StringRef Prev = Str.substr(0, LineBreakIndex);
return Prev.endswith("\\") || Prev.endswith("  ")

(this seems more readable, and fixes the bug if LineBreakIndex == 1 and the string is {backslash, newline, ...}.)

544

nit: Punctuation.contains(...)

733

nit: please put the doc on the declaration rather than the definition.

(I think the previous name was more appropriate to the signature, but up to you)

750

rather than repeating the code twice, please just use if isParagraph() || isHard(), with the comment that we may treat paragraph differently

751

nit: llvm tends to use "// FIXME: "

751

please soften this to "maybe".
(Because we need to consider the padding/css issues of doing so, whether a hard break vs double break reflects different intents or just different conventions in different codebases, and whether we have a reasonable way to implement this - paragraphs have leading as well as trailing padding, so it gets complicated fast).

and rephrase to "should distinguish between line breaks and paragraphs".
("Double linebreak" is confusing as it doesn't mean anything at the markup::Document level, and markdown paragraph isn't the same concept as a plaintext blank line, even if they are both encoded as "\n\n")

clang-tools-extra/clangd/unittests/HoverTests.cpp
1891

please add tests starting/ending with newline as these are special cases in the code

1943

please drop these comments, as they don't seem to be true (unless assuming the content is markdown, which it usually isn't)

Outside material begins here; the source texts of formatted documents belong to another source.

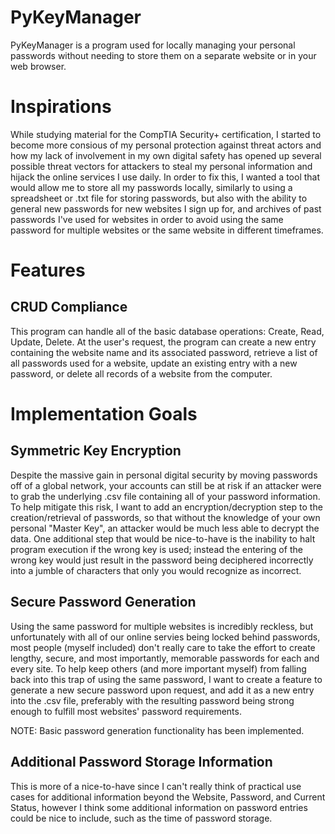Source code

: # PyKeyManager
PyKeyManager is a program used for locally managing your personal passwords without needing to store them on a separate website or in your web browser.

# Inspirations
While studying material for the CompTIA Security+ certification, I started to become more consious of my personal protection against threat actors and how my lack of involvement in my own digital safety has opened up several possible threat vectors for attackers to steal my personal information and hijack the online services I use daily.  In order to fix this, I wanted a tool that would allow me to store all my passwords locally, similarly to using a spreadsheet or .txt file for storing passwords, but also with the ability to general new passwords for new websites I sign up for, and archives of past passwords I've used for websites in order to avoid using the same password for multiple websites or the same website in different timeframes.

# Features
## CRUD Compliance
This program can handle all of the basic database operations: Create, Read, Update, Delete.  At the user's request, the program can create a new entry containing the website name and its associated password, retrieve a list of all passwords used for a website, update an existing entry with a new password, or delete all records of a website from the computer.

# Implementation Goals
## Symmetric Key Encryption
Despite the massive gain in personal digital security by moving passwords off of a global network, your accounts can still be at risk if an attacker were to grab the underlying .csv file containing all of your password information.  To help mitigate this risk, I want to add an encryption/decryption step to the creation/retrieval of passwords, so that without the knowledge of your own personal "Master Key", an attacker would be much less able to decrypt the data.  One additional step that would be nice-to-have is the inability to halt program execution if the wrong key is used; instead the entering of the wrong key would just result in the password being deciphered incorrectly into a jumble of characters that only you would recognize as incorrect.

## Secure Password Generation
Using the same password for multiple websites is incredibly reckless, but unfortunately with all of our online servies being locked behind passwords, most people (myself included) don't really care to take the effort to create lengthy, secure, and most importantly, memorable passwords for each and every site.  To help keep others (and more important myself) from falling back into this trap of using the same password, I want to create a feature to generate a new secure password upon request, and add it as a new entry into the .csv file, preferably with the resulting password being strong enough to fulfill most websites' password requirements.

NOTE: Basic password generation functionality has been implemented.

## Additional Password Storage Information
This is more of a nice-to-have since I can't really think of practical use cases for additional information beyond the Website, Password, and Current Status, however I think some additional information on password entries could be nice to include, such as the time of password storage.
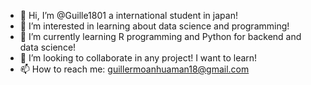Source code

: - 👋 Hi, I’m @Guille1801 a international student in japan!
- 👀 I’m interested in learning about data science and programming!
- 🌱 I’m currently learning R programming and Python for backend and data science!
- 💞️ I’m looking to collaborate in any project! I want to learn!
- 📫 How to reach me: guillermoanhuaman18@gmail.com


<!---
Guille1801/Guille1801 is a ✨ special ✨ repository because its `README.md` (this file) appears on your GitHub profile.
You can click the Preview link to take a look at your changes.
--->
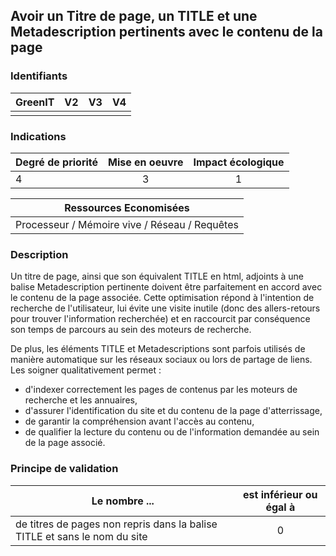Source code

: ## Avoir un Titre de page, un TITLE et une Metadescription pertinents avec le contenu de la page
### Identifiants

| GreenIT |  V2  |  V3  |  V4  |
|:-------:|:----:|:----:|:----:|
|      |   |   |      |

### Indications

| Degré de priorité |      Mise en oeuvre       |  Impact écologique    | 
|-------------------|:-------------------------:|:---------------------:|
|    4    |       3           |        1           | 

|Ressources Economisées                                      |
|:----------------------------------------------------------:|
|Processeur / Mémoire vive / Réseau / Requêtes    |

### Description

Un titre de page, ainsi que son équivalent TITLE en html, adjoints à une balise Metadescription pertinente doivent être parfaitement en accord avec le contenu de la page associée.
Cette optimisation répond à l'intention de recherche de l'utilisateur, lui évite une visite inutile (donc des allers-retours pour trouver l'information recherchée) 
et en raccourcit par conséquence son temps de parcours au sein des moteurs de recherche.

De plus, les éléments TITLE et Metadescriptions sont parfois utilisés de manière automatique sur les réseaux sociaux ou lors de partage de liens. Les soigner qualitativement permet :

- d'indexer correctement les pages de contenus par les moteurs de recherche et les annuaires,
- d'assurer l'identification du site et du contenu de la page d'atterrissage,
- de garantir la compréhension avant l'accès au contenu,
- de qualifier la lecture du contenu ou de l'information demandée au sein de la page associé.

### Principe de validation

| Le nombre ... |     est inférieur ou égal à   |  
|-------------------|:-------------------------:|
| de titres de pages non repris dans la balise TITLE et sans le nom du site    |  0 |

I think we can drop most of the tests too (for specific characters after newline), as we already have escaping tests and these don't actually test different linebreaking behaviour.

This revision is now accepted and ready to land.Mar 23 2020, 9:15 AM
lolleko updated this revision to Diff 252151.Mar 23 2020, 3:11 PM
This comment was removed by lolleko.
lolleko updated this revision to Diff 252153.Mar 23 2020, 3:14 PM
This comment was removed by lolleko.
lolleko updated this revision to Diff 252159.EditedMar 23 2020, 3:19 PM

Final Cleanup
Removed markdown linebreak parsing for now.

No I don't have commit rights yet. Feel fre to merge this for me.

Thanks for the thorough review.

lolleko edited the summary of this revision. (Show Details)Mar 23 2020, 3:25 PM
Harbormaster completed remote builds in B50174: Diff 252159.
This revision was automatically updated to reflect the committed changes.